Youth was also well-served this day when 15-year-old Brendan Carey Block, a two-time New England junior Scottish fiddle champion from New Hampshire, performed beside his guitarist father, Richard, who’s played bass in the past with Waterford-born singer Robbie O’Connell. Brendan showed a precociously firm grasp of rolls, triplets, and the so-called "cuts" distinct to Cape Breton music, and his varied repertoire included a number of Irish dance tunes done with precision.

Ugandan kalimba and flute player Samite, the Ecuadorean all-brother quartet Andes Manta, klezmer sextet Klezperanto, vaudevillian Todd Charles, and multi-instrumentalist Mindy Jostyn (one or two Irish tunes she played on fiddle seemed straight out of Kevin Burke’s repertoire) were other highlights of the festival.

What marred the arrival experience for many patrons, however, was inadequate signage indicating where the festival was located off of northbound Rte. 22 as well as long delays in getting the queue of cars into the parking lot.

Also, one of the four designated performance areas was a shortsighted embarrassment, the Peace Pals stage.
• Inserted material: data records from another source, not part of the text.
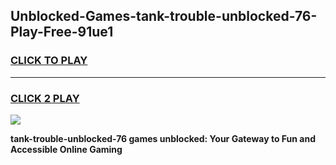 
## Unblocked-Games-tank-trouble-unblocked-76-Play-Free-91ue1
<h3>
<a href="https://premium76.site?title=tank-trouble-unblocked-76&ref=23A">CLICK TO PLAY</a></h3>
<hr>

<h3>
<a href="https://premium76.site?title=tank-trouble-unblocked-76&ref=23A">CLICK 2 PLAY</a>
  
</h3>

<a href="https://premium76.site?title=tank-trouble-unblocked-76&ref=23A"><img src="https://clearcache.store/games.png"></a>


**tank-trouble-unblocked-76 games unblocked: Your Gateway to Fun and Accessible Online Gaming**
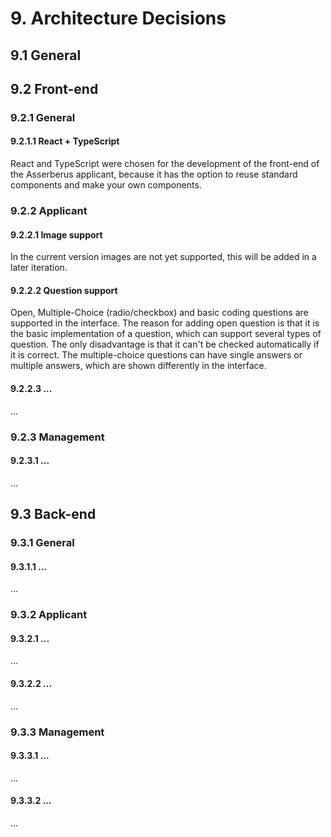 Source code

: # 9. Architecture Decisions

## 9.1 General

## 9.2 Front-end
### 9.2.1 General
#### 9.2.1.1 React + TypeScript
React and TypeScript were chosen for the development of the front-end of the Asserberus applicant, because it has the option to reuse standard components and make your own components. 

### 9.2.2 Applicant
#### 9.2.2.1 Image support
In the current version images are not yet supported, this will be added in a later iteration.

#### 9.2.2.2 Question support
Open, Multiple-Choice (radio/checkbox) and basic coding questions are supported in the interface. The reason for adding open question is that it is the basic implementation of a question, which 
can support several types of question. The only disadvantage is that it can't be checked automatically if it is correct. The multiple-choice questions can have single answers or multiple answers, 
which are shown differently in the interface.

#### 9.2.2.3 ...
...

### 9.2.3 Management
#### 9.2.3.1 ...
...


## 9.3 Back-end
### 9.3.1 General
#### 9.3.1.1 ...
...

### 9.3.2 Applicant
#### 9.3.2.1 ...
...

#### 9.3.2.2 ...
...

### 9.3.3 Management
#### 9.3.3.1 ...
...

#### 9.3.3.2 ...
...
It caught musicians by surprise, forcing them to perform without a sound system on raised ground near a noisy children’s play area and within earshot of another stage that was amplified. Rory Block finessed it with humor, calling it the "More Unplugged Than Thou" stage, while folk-singer Tom Paxton refused to perform on it at all. (When a Fender amp was finally produced, there was nothing to plug it into.) Peace may have been the prevailing wind of this festival, but a swirl of disorganization nearly snuffed out the spirit of some performances.

This in no way reflected on the overall quality and quantity of the performers themselves–a testament to the eclectic taste of Phil Ciganer, owner of the Towne Crier Cafe in Dutchess County and past

director of such high-profile festivals as Clearwater, Hudson River Revival, and Bear Mountain. It was obvious that the vast majority of the estimated 8,000 people attending the festival, which previously drew less than half that number, came out for the excellent free music booked by Ciganer in an outdoor setting whose natural beauty is conducive to both family fun and, more ambitiously, world peace.

Correction

In my "Trad Beat" column two weeks ago, I reported that percussionist Evelyn Glennie and flutist James Galway had been dropped by the BMG music label. I was only half-correct: Glennie was dropped, but Galway was not. "He is still on RCA [a BMG imprint], and talks are under way for a new album by him next year," RCA publicist Leslie Gould informed me by phone. My apology to James Galway and RCA/BMG for the error.